Halen Ege Üniversitesi Uluslararası Bilgisayar Enstitüsü Binasında Bilgi İşlem Daire Başkanlığın'da çalışmaya devam etmekteyim.

30 Aralık 2014 Salı

Windows 7,8,10 Sürümlerini 10 Dakikada Kurmak...

Aşağıdaki adımları takip ederek kurulumun en hızlı şekilde tamamlanmasını sağlayabilirsiniz.

1. İlk olarak kurulum cd/dvd'si çalıştırılır medyadaki dosyalarınız diske kaydedilir ve reboot etmeniz isteniz. Reboot ettikten sonra kurulum aşaması başlar. Bu aşamaya geldiğinizde aşağıdaki ekranlar görünüyor olmalı.

Windows xp için:
Windows 7,8 ve diğer sürümler için:


2. Bu ekrandayken SHIFT+F10 tuşlarına basarak task manager'i açın.

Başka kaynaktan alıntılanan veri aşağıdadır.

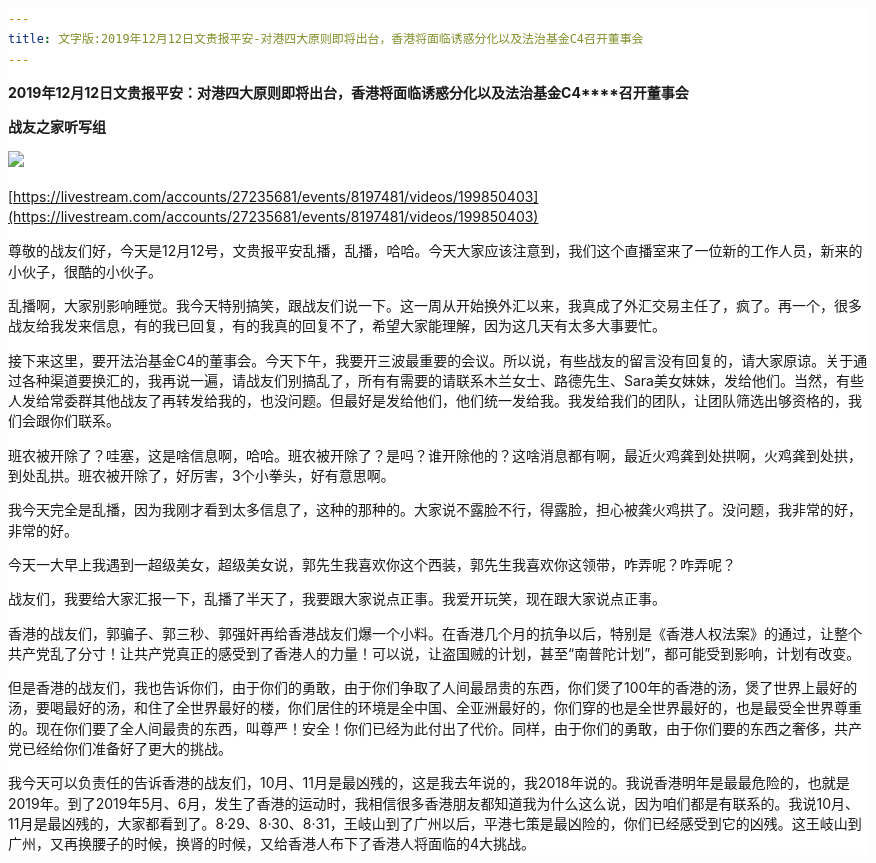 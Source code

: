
 ```yaml
---
title: 文字版:2019年12月12日文贵报平安-对港四大原则即将出台，香港将面临诱惑分化以及法治基金C4召开董事会
---
```


**2019****年****12****月****12****日文贵报平安：对港四大原则即将出台，香港将面临诱惑分化以及法治基金****C4****召开董事会**

**战友之家听写组**

**[![](https://4.bp.blogspot.com/-JPrqndkF6WE/XfW6fTvTYxI/AAAAAAAAAJg/gpgJtXIhnk8PwzeQuk-o00uLsPBKpSnhgCK4BGAYYCw/s400/20191212.jpg)](http://4.bp.blogspot.com/-JPrqndkF6WE/XfW6fTvTYxI/AAAAAAAAAJg/gpgJtXIhnk8PwzeQuk-o00uLsPBKpSnhgCK4BGAYYCw/s1600/20191212.jpg)**

[https://livestream.com/accounts/27235681/events/8197481/videos/199850403](https://livestream.com/accounts/27235681/events/8197481/videos/199850403)




尊敬的战友们好，今天是12月12号，文贵报平安乱播，乱播，哈哈。今天大家应该注意到，我们这个直播室来了一位新的工作人员，新来的小伙子，很酷的小伙子。




乱播啊，大家别影响睡觉。我今天特别搞笑，跟战友们说一下。这一周从开始换外汇以来，我真成了外汇交易主任了，疯了。再一个，很多战友给我发来信息，有的我已回复，有的我真的回复不了，希望大家能理解，因为这几天有太多大事要忙。




接下来这里，要开法治基金C4的董事会。今天下午，我要开三波最重要的会议。所以说，有些战友的留言没有回复的，请大家原谅。关于通过各种渠道要换汇的，我再说一遍，请战友们别搞乱了，所有有需要的请联系木兰女士、路德先生、Sara美女妹妹，发给他们。当然，有些人发给常委群其他战友了再转发给我的，也没问题。但最好是发给他们，他们统一发给我。我发给我们的团队，让团队筛选出够资格的，我们会跟你们联系。




班农被开除了？哇塞，这是啥信息啊，哈哈。班农被开除了？是吗？谁开除他的？这啥消息都有啊，最近火鸡龚到处拱啊，火鸡龚到处拱，到处乱拱。班农被开除了，好厉害，3个小拳头，好有意思啊。




我今天完全是乱播，因为我刚才看到太多信息了，这种的那种的。大家说不露脸不行，得露脸，担心被龚火鸡拱了。没问题，我非常的好，非常的好。




今天一大早上我遇到一超级美女，超级美女说，郭先生我喜欢你这个西装，郭先生我喜欢你这领带，咋弄呢？咋弄呢？




战友们，我要给大家汇报一下，乱播了半天了，我要跟大家说点正事。我爱开玩笑，现在跟大家说点正事。




香港的战友们，郭骗子、郭三秒、郭强奸再给香港战友们爆一个小料。在香港几个月的抗争以后，特别是《香港人权法案》的通过，让整个共产党乱了分寸！让共产党真正的感受到了香港人的力量！可以说，让盗国贼的计划，甚至“南普陀计划”，都可能受到影响，计划有改变。




但是香港的战友们，我也告诉你们，由于你们的勇敢，由于你们争取了人间最昂贵的东西，你们煲了100年的香港的汤，煲了世界上最好的汤，要喝最好的汤，和住了全世界最好的楼，你们居住的环境是全中国、全亚洲最好的，你们穿的也是全世界最好的，也是最受全世界尊重的。现在你们要了全人间最贵的东西，叫尊严！安全！你们已经为此付出了代价。同样，由于你们的勇敢，由于你们要的东西之奢侈，共产党已经给你们准备好了更大的挑战。




我今天可以负责任的告诉香港的战友们，10月、11月是最凶残的，这是我去年说的，我2018年说的。我说香港明年是最最危险的，也就是2019年。到了2019年5月、6月，发生了香港的运动时，我相信很多香港朋友都知道我为什么这么说，因为咱们都是有联系的。我说10月、11月是最凶残的，大家都看到了。8·29、8·30、8·31，王岐山到了广州以后，平港七策是最凶险的，你们已经感受到它的凶残。这王岐山到广州，又再换腰子的时候，换肾的时候，又给香港人布下了香港人将面临的4大挑战。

3. Setup.exe isimli görevi bulup üzerinde sağ tuşa tıklayın ve Highest Priority'i seçin. Daha sonrasında kurulum hızını seyredin. Sistemden sisteme süre değişebilir ama o bilgisayar için en hızlı şekilde kurulumu yapacağından emin olabilirsiniz.

26 Aralık 2014 Cuma

Backbox 4 için Openvas Kurulumu

Backbox versiyon 4 kurduktan sonra ihtiyaç duymanız halinde Openvas 7 kurulumu basite indirgenmiş bir scriptle mümkün. Bir adet terminal açıp aşağıdaki komutu işletmeniz gerekli.
wget https://gist.github.com/ZEROF/fb790b35098be3bafcaf/raw -O openvas-backbox4.sh
Daha sonra indirilen scripte çalıştırma haklarının verilmesi gereklidir.

chmod +x openvas-backbox4.sh
Son olarak script çalıştırılır.

./openvas-backbox4.sh
Script çalışınca karşınıza çıkan seçenekleri tek tek kuruyorsunuz. Tüm olay bu kadar. Kolay gelsin.

21 Aralık 2014 Pazar

Tor Networkünden Gelen İstekleri Engelleme...

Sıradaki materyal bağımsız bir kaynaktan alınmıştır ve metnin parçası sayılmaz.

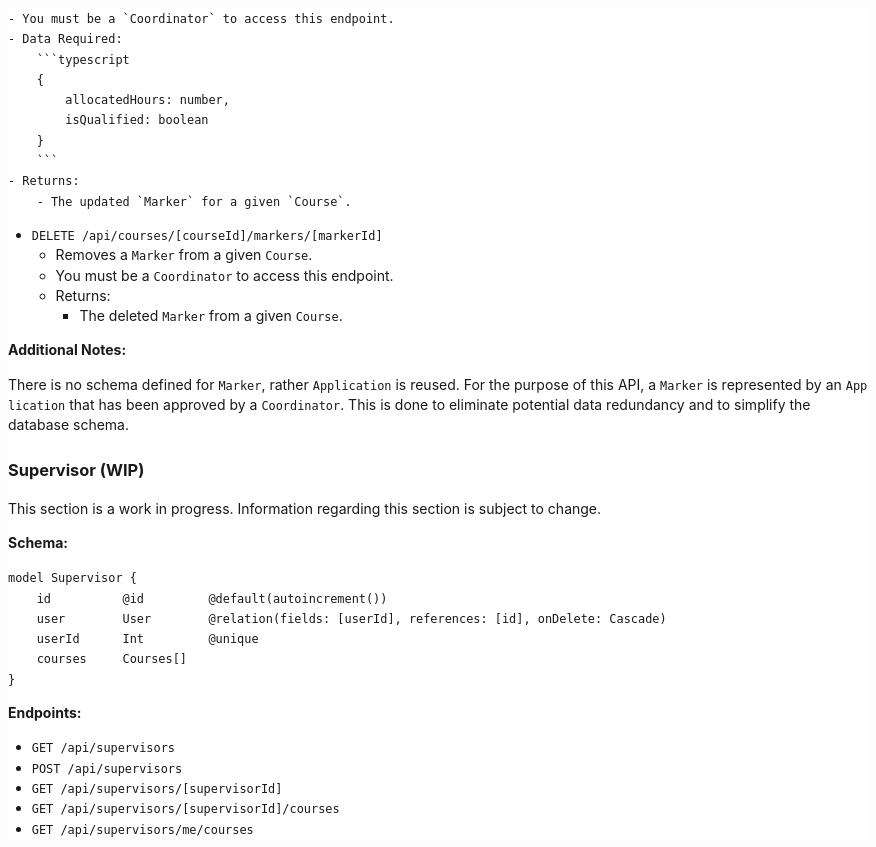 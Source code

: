     - You must be a `Coordinator` to access this endpoint.
    - Data Required:
        ```typescript
        {
            allocatedHours: number,
            isQualified: boolean
        }
        ```
    - Returns:
        - The updated `Marker` for a given `Course`.
- `DELETE /api/courses/[courseId]/markers/[markerId]`
    - Removes a `Marker` from a given `Course`.
    - You must be a `Coordinator` to access this endpoint.
    - Returns:
        - The deleted `Marker` from a given `Course`.

**Additional Notes:**

There is no schema defined for `Marker`, rather `Application` is reused. For the purpose of this API, a `Marker` is represented by an `Application` that has been approved by a `Coordinator`. This is done to eliminate potential data redundancy and to simplify the database schema.

### Supervisor (WIP)

This section is a work in progress. Information regarding this section is subject to change.

**Schema:**
```prisma
model Supervisor {
    id          @id         @default(autoincrement())
    user        User        @relation(fields: [userId], references: [id], onDelete: Cascade)
    userId      Int         @unique
    courses     Courses[]
}
```
**Endpoints:**

- `GET /api/supervisors`
- `POST /api/supervisors`
- `GET /api/supervisors/[supervisorId]`
- `GET /api/supervisors/[supervisorId]/courses`
- `GET /api/supervisors/me/courses`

İlk olarak aşağıdaki komutlarla zincirleri oluşturmalısınız.

iptables -N TOR
iptables -I INPUT 1 -j TOR

Ardından sunucunuza indirdiğiniz (https://github.com/ddasilva/block-tor-iptables/blob/master/cron-service.sh) bu scripti çalıştırın.

#/opt/cron-service.sh 80 443 

komutunu işletin. Yukarıdaki komut sayesinde sunucunun 80 ve 443 numaralı portlarına gelecek tor istekleri engellenmiş olacak. Bu işlemi cron'a yazarak belirli aralıklarla çalıştırılmasını sağlayabilirsiniz.

17 Aralık 2014 Çarşamba

Burp Suite ile Web Application Firewall Nasıl Atlatılır?

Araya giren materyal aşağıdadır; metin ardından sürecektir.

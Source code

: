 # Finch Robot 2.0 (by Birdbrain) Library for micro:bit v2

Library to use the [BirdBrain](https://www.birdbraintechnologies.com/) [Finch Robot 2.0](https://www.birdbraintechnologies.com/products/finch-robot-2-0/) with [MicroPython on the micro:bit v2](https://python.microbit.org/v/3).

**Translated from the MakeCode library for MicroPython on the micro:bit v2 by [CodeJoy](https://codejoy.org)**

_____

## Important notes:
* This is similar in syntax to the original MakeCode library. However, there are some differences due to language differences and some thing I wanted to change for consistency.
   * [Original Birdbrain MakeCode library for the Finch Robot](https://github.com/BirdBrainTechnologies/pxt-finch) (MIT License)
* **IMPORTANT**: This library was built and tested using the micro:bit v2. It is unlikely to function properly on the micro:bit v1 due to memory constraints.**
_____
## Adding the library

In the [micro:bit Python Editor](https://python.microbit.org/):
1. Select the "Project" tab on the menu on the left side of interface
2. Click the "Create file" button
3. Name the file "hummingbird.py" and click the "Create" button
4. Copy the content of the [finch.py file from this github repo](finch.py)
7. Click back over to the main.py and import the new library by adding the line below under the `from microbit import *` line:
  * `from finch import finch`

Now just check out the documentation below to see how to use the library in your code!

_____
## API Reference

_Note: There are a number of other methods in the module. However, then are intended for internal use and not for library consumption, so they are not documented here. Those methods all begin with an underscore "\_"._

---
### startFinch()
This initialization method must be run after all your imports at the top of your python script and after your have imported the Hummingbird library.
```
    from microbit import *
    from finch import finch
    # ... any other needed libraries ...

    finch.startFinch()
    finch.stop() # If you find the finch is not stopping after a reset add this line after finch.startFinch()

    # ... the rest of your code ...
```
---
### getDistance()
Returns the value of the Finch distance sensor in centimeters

Aslında mantık çok basit hangi sunucu kendinden gelen istekleri göz ardı edebilirki :) İşte tam da bu noktada istekler 127.0.0.1 'den gidiyormuş gibi gösterirsek sanırım kendini de engelleyemez firewall :D
İşlem basamakları şöyle:


Burp Suite programını açın ve Proxy sekmesinden Options alt sekmesine gidin. Aşağı doğru indiğinizde Match and Replace kısmından Add butonuna tıklayarak şu kısımları teker teker listeye ekliyoruz.

The list of headers includes, but is probably not limited to:
  • x-originating-IP: 127.0.0.1
  • x-forwarded-for: 127.0.0.1
  • x-remote-IP: 127.0.0.1
  • x-remote-addr: 127.0.0.1


Bu kadar basit. Kolay gelsin. :D

Backbox 4 Cobaltstrike Sorunu Nasıl Çözülür?

Backbox versiyon 4 kurmamla beraber ilk ihtiyaç duyduğum yazılımlardan biri olan cobaltstrike'ı kurmaya başladım. Ne varki connecting database kısmında alet çuvallıyor. Veritabanı hatası nedeniyle program başlamadan hata verip kapanıyor. Bu sorunu aşmanın en kolay yolu aşağıdaki şekilde anlatılmıştır. Umarım birilerinin işine yarar.

1. root ana dizinine gidin. #cd /root
2. .bashrc dosyasını uygun bir metin editörü ile açın. #nano .bashrc
3. En alt satırına

export MSF_DATABASE_CONFIG=/opt/metasploit-framework/config/database.yml
bu satırı ekleyip değişiklikleri kaydedip çıkın.
4. #bash komutunu çalıştırın
5. cobaltstrike klasörü içerisinde #java -jar cobaltstrike.jar komutunu çalıştırıp keyfinize bakın.


11 Aralık 2014 Perşembe

HOWTO : SQLMap for Cloudflare protected sites

Son zamanlarda meşhur olan ücretsiz hizmet verdiğini de söyleyen cloudflare'in nasıl atlatılacağı basitçe aşağıda anlatılıyor. Burda bahsedilen yöntem sadece eğitim amacıyladır. Aksi yönde kullanımından kullanıcıların kendileri sorumludur. 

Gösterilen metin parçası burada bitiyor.